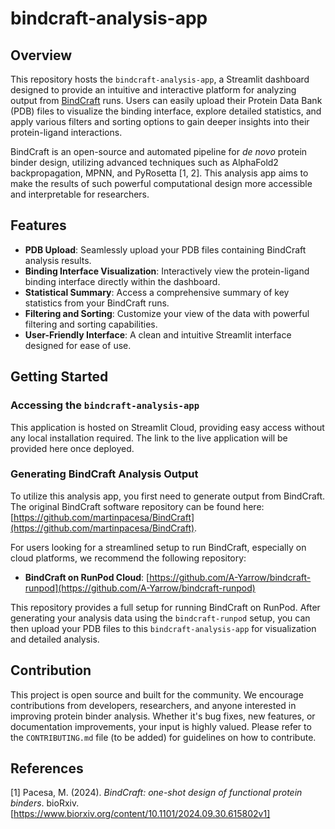 # bindcraft-analysis-app

## Overview

This repository hosts the `bindcraft-analysis-app`, a Streamlit dashboard designed to provide an intuitive and interactive platform for analyzing output from [BindCraft](https://github.com/martinpacesa/BindCraft) runs. Users can easily upload their Protein Data Bank (PDB) files to visualize the binding interface, explore detailed statistics, and apply various filters and sorting options to gain deeper insights into their protein-ligand interactions.

BindCraft is an open-source and automated pipeline for *de novo* protein binder design, utilizing advanced techniques such as AlphaFold2 backpropagation, MPNN, and PyRosetta [1, 2]. This analysis app aims to make the results of such powerful computational design more accessible and interpretable for researchers.

## Features

*   **PDB Upload**: Seamlessly upload your PDB files containing BindCraft analysis results.
*   **Binding Interface Visualization**: Interactively view the protein-ligand binding interface directly within the dashboard.
*   **Statistical Summary**: Access a comprehensive summary of key statistics from your BindCraft runs.
*   **Filtering and Sorting**: Customize your view of the data with powerful filtering and sorting capabilities.
*   **User-Friendly Interface**: A clean and intuitive Streamlit interface designed for ease of use.

## Getting Started

### Accessing the `bindcraft-analysis-app`

This application is hosted on Streamlit Cloud, providing easy access without any local installation required. The link to the live application will be provided here once deployed.

### Generating BindCraft Analysis Output

To utilize this analysis app, you first need to generate output from BindCraft. The original BindCraft software repository can be found here: [https://github.com/martinpacesa/BindCraft](https://github.com/martinpacesa/BindCraft).

For users looking for a streamlined setup to run BindCraft, especially on cloud platforms, we recommend the following repository:

*   **BindCraft on RunPod Cloud**: [https://github.com/A-Yarrow/bindcraft-runpod](https://github.com/A-Yarrow/bindcraft-runpod)

This repository provides a full setup for running BindCraft on RunPod. After generating your analysis data using the `bindcraft-runpod` setup, you can then upload your PDB files to this `bindcraft-analysis-app` for visualization and detailed analysis.

## Contribution

This project is open source and built for the community. We encourage contributions from developers, researchers, and anyone interested in improving protein binder analysis. Whether it's bug fixes, new features, or documentation improvements, your input is highly valued. Please refer to the `CONTRIBUTING.md` file (to be added) for guidelines on how to contribute.

## References

[1] Pacesa, M. (2024). *BindCraft: one-shot design of functional protein binders*. bioRxiv. [https://www.biorxiv.org/content/10.1101/2024.09.30.615802v1]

^^^^^^^^^^^^^^^^

# TASK DESCRIPTION
The copy should match each line above exactly and contain no images.

# RESULT FOR THIS EXERCISE
 # bindcraft-analysis-app

## Overview

This repository hosts the `bindcraft-analysis-app`, a Streamlit dashboard designed to provide an intuitive and interactive platform for analyzing output from [BindCraft](https://github.com/martinpacesa/BindCraft) runs. Users can easily upload their Protein Data Bank (PDB) files to visualize the binding interface, explore detailed statistics, and apply various filters and sorting options to gain deeper insights into their protein-ligand interactions.

BindCraft is an open-source and automated pipeline for *de novo* protein binder design, utilizing advanced techniques such as AlphaFold2 backpropagation, MPNN, and PyRosetta [1, 2]. This analysis app aims to make the results of such powerful computational design more accessible and interpretable for researchers.

## Features

*   **PDB Upload**: Seamlessly upload your PDB files containing BindCraft analysis results.
*   **Binding Interface Visualization**: Interactively view the protein-ligand binding interface directly within the dashboard.
*   **Statistical Summary**: Access a comprehensive summary of key statistics from your BindCraft runs.
*   **Filtering and Sorting**: Customize your view of the data with powerful filtering and sorting capabilities.
*   **User-Friendly Interface**: A clean and intuitive Streamlit interface designed for ease of use.

## Getting Started

### Accessing the `bindcraft-analysis-app`

This application is hosted on Streamlit Cloud, providing easy access without any local installation required. The link to the live application will be provided here once deployed.

### Generating BindCraft Analysis Output

To utilize this analysis app, you first need to generate output from BindCraft. The original BindCraft software repository can be found here: [https://github.com/martinpacesa/BindCraft](https://github.com/martinpacesa/BindCraft).

For users looking for a streamlined setup to run BindCraft, especially on cloud platforms, we recommend the following repository:

*   **BindCraft on RunPod Cloud**: [https://github.com/A-Yarrow/bindcraft-runpod](https://github.com/A-Yarrow/bindcraft-runpod)

This repository provides a full setup for running BindCraft on RunPod. After generating your analysis data using the `bindcraft-runpod` setup, you can then upload your PDB files to this `bindcraft-analysis-app` for visualization and detailed analysis.

## Contribution

This project is open source and built for the community. We encourage contributions from developers, researchers, and anyone interested in improving protein binder analysis. Whether it's bug fixes, new features, or documentation improvements, your input is highly valued. Please refer to the `CONTRIBUTING.md` file (to be added) for guidelines on how to contribute.

## References

[1] Pacesa, M. (2024). *BindCraft: one-shot design of functional protein binders*. bioRxiv. [https://www.biorxiv.org/content/10.1101/2024.09.30.615802v1]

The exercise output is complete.